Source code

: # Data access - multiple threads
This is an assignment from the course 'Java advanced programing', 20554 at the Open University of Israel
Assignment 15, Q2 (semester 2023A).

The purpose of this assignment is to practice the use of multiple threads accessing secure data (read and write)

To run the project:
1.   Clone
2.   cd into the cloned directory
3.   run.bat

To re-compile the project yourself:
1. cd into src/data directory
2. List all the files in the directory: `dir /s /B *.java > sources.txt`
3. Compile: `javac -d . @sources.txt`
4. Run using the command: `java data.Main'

YOUR TASK – From the listing above, copy every line that includes the word "project".

EXERCISE ANSWER –
To run the project:
To re-compile the project yourself:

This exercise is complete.